#### [What to do]
Your answer should be an exact copy of the lines from the start of the entries to the line containing "### Copyright - Plagiarism", both included.

#### [Exercise input]

++++++++++++++++++++

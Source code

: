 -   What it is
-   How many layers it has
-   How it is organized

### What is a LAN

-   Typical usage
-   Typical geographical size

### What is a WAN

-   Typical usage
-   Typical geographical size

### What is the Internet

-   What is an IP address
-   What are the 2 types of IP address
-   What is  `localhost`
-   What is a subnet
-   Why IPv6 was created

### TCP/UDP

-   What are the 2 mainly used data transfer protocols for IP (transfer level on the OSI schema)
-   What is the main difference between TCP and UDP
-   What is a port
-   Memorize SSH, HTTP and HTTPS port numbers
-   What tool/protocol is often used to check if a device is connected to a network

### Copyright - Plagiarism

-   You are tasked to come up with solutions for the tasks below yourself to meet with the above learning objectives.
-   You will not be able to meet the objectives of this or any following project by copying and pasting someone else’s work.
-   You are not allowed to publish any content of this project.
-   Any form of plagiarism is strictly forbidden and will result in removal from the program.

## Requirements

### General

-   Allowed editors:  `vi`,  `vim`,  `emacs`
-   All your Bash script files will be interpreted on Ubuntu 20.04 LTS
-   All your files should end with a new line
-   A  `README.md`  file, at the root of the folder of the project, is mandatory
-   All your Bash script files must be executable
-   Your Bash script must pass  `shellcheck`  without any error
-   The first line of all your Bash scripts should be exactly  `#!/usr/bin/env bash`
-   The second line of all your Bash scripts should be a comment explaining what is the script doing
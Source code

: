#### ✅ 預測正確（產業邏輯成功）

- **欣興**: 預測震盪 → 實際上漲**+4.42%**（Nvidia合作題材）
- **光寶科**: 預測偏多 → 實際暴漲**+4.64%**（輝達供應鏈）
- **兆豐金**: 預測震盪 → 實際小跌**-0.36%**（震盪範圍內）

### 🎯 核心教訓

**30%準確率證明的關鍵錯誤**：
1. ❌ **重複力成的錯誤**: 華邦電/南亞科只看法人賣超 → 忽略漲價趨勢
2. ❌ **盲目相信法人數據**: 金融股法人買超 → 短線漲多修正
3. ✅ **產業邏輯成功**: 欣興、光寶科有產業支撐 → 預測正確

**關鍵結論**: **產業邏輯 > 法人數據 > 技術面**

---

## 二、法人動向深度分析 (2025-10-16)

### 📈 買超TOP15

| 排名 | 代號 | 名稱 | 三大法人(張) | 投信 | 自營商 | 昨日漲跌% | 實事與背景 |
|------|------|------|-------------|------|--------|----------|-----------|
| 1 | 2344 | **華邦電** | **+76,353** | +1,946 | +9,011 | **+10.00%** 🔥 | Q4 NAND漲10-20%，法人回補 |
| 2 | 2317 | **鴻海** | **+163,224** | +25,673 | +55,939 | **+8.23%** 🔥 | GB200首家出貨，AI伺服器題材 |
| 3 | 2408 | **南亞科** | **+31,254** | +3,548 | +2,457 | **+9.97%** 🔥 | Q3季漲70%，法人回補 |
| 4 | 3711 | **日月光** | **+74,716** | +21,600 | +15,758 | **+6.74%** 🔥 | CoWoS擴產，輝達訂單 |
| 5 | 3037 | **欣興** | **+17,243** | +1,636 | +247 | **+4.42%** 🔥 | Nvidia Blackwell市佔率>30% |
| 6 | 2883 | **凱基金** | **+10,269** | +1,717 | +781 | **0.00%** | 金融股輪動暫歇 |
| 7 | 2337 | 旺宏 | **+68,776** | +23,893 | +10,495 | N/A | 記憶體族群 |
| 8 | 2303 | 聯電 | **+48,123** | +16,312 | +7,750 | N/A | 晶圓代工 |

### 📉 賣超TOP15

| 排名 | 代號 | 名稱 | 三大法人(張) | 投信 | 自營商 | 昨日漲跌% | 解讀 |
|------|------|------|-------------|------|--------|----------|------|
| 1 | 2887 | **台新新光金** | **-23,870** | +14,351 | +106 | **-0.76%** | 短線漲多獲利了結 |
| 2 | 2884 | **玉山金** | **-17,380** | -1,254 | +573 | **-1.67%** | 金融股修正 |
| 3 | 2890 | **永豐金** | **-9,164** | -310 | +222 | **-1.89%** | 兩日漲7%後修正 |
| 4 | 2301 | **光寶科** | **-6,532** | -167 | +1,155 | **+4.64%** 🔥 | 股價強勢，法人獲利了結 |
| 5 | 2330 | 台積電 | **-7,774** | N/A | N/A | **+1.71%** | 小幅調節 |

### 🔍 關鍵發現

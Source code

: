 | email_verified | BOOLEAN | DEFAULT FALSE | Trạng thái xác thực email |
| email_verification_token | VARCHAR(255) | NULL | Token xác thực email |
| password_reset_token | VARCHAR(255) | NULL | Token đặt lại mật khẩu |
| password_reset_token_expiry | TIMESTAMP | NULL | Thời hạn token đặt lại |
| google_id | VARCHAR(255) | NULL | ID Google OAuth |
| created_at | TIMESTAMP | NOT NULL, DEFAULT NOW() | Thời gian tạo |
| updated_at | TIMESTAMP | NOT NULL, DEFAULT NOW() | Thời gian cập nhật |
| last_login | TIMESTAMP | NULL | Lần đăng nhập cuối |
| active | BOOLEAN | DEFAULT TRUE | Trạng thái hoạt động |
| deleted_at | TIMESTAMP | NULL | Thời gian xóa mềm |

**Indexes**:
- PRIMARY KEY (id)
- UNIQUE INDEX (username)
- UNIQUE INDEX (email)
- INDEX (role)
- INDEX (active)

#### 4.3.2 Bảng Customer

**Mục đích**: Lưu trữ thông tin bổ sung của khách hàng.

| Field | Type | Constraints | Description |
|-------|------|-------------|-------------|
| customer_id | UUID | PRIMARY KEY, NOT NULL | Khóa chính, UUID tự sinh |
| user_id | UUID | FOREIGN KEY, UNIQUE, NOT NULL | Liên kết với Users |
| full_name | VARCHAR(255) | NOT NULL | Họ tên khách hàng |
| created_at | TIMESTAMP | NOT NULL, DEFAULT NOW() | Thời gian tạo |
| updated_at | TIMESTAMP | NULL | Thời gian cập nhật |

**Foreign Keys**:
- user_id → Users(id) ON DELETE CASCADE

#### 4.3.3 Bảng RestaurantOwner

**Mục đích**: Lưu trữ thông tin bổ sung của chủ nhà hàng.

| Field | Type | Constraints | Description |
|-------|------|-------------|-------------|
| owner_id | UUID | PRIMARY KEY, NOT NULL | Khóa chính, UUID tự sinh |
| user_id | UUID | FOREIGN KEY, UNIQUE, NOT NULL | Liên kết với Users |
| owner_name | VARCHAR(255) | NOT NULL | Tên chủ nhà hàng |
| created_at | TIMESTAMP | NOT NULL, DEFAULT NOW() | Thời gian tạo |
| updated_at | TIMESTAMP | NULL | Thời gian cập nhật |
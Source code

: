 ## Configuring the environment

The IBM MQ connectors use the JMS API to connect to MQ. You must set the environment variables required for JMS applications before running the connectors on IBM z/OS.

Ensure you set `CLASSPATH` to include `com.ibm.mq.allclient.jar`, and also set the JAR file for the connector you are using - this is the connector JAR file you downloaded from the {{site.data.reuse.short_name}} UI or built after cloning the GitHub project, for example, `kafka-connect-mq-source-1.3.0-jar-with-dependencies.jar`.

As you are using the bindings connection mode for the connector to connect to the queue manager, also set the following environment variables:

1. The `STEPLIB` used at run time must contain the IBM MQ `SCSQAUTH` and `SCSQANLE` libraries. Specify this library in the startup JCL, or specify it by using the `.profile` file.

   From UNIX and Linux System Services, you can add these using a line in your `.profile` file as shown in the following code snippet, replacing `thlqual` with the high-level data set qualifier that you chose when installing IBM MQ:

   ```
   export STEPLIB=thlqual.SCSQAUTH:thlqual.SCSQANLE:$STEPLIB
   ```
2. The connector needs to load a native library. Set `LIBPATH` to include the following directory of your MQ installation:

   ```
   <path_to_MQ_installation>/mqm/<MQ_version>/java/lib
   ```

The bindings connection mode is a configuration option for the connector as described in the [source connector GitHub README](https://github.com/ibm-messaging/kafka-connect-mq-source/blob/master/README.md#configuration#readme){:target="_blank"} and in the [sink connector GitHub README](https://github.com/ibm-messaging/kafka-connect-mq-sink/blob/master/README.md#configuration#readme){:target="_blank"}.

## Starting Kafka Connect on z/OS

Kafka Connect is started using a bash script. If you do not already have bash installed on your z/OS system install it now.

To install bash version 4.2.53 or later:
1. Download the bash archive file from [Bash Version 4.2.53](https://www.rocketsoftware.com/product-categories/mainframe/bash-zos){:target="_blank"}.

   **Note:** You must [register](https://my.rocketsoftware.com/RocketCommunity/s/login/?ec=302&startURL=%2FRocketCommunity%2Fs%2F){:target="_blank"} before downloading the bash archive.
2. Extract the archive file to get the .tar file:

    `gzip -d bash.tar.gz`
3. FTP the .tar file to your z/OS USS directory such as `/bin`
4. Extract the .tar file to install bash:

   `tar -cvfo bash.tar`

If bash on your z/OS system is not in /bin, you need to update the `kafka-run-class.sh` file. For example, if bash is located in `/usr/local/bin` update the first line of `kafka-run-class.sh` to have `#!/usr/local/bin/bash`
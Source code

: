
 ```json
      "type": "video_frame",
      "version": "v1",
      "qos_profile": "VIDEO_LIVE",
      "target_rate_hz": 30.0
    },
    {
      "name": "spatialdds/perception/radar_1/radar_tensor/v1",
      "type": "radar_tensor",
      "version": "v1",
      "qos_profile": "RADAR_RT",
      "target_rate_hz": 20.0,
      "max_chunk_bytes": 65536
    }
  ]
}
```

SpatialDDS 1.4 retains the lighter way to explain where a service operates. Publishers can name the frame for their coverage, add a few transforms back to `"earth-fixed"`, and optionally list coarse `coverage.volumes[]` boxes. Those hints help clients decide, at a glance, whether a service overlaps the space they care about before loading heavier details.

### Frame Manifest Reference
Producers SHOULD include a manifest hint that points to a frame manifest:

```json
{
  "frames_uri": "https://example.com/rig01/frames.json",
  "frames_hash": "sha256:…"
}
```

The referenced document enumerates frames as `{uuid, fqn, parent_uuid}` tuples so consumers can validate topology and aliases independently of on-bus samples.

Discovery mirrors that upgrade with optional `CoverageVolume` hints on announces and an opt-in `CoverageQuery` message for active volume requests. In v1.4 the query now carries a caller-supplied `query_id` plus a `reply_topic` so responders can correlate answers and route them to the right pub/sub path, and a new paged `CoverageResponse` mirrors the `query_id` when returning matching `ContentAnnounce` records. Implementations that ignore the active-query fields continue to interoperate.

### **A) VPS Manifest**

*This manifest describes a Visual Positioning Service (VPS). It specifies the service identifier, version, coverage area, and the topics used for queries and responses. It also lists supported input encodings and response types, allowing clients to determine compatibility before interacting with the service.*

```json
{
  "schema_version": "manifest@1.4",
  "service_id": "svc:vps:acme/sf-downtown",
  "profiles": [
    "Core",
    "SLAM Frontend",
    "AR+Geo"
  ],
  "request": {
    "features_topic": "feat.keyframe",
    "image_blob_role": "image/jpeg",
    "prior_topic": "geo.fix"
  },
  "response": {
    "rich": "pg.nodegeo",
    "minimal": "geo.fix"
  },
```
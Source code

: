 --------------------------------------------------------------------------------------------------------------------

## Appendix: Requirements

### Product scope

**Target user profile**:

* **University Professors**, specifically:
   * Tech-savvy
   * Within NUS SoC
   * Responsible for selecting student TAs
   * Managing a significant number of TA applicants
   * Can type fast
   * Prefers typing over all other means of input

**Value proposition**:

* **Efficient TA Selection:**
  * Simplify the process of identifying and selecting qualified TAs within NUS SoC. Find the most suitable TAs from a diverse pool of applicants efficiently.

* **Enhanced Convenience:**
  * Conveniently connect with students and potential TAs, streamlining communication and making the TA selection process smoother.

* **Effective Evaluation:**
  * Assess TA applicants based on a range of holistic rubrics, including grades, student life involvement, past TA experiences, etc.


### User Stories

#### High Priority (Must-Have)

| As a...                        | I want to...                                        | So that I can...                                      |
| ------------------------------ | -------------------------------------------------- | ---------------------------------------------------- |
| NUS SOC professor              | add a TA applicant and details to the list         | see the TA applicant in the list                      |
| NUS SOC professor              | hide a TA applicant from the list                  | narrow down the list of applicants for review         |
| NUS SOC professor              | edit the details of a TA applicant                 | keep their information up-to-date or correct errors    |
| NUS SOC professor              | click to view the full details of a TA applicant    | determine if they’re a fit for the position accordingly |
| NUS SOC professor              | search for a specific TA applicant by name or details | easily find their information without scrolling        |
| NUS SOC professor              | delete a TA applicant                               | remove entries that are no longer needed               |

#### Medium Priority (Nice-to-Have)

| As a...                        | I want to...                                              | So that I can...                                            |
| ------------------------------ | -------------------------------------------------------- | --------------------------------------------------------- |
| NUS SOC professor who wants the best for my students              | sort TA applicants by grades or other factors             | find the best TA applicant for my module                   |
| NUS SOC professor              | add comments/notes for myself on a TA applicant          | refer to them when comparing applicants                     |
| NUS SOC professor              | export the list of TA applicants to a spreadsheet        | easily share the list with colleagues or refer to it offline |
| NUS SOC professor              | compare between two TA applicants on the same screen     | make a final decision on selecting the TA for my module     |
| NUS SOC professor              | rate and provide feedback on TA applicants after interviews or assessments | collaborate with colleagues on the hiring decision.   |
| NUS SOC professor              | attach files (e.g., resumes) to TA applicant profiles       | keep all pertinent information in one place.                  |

++++++++++++++++++++

#### [Written response]
Source code

: -   What it is
-   How many layers it has
-   How it is organized

### What is a LAN

-   Typical usage
-   Typical geographical size

### What is a WAN

-   Typical usage
-   Typical geographical size

### What is the Internet

-   What is an IP address
-   What are the 2 types of IP address
-   What is  `localhost`
-   What is a subnet
-   Why IPv6 was created

### TCP/UDP

-   What are the 2 mainly used data transfer protocols for IP (transfer level on the OSI schema)
-   What is the main difference between TCP and UDP
-   What is a port
-   Memorize SSH, HTTP and HTTPS port numbers
-   What tool/protocol is often used to check if a device is connected to a network

### Copyright - Plagiarism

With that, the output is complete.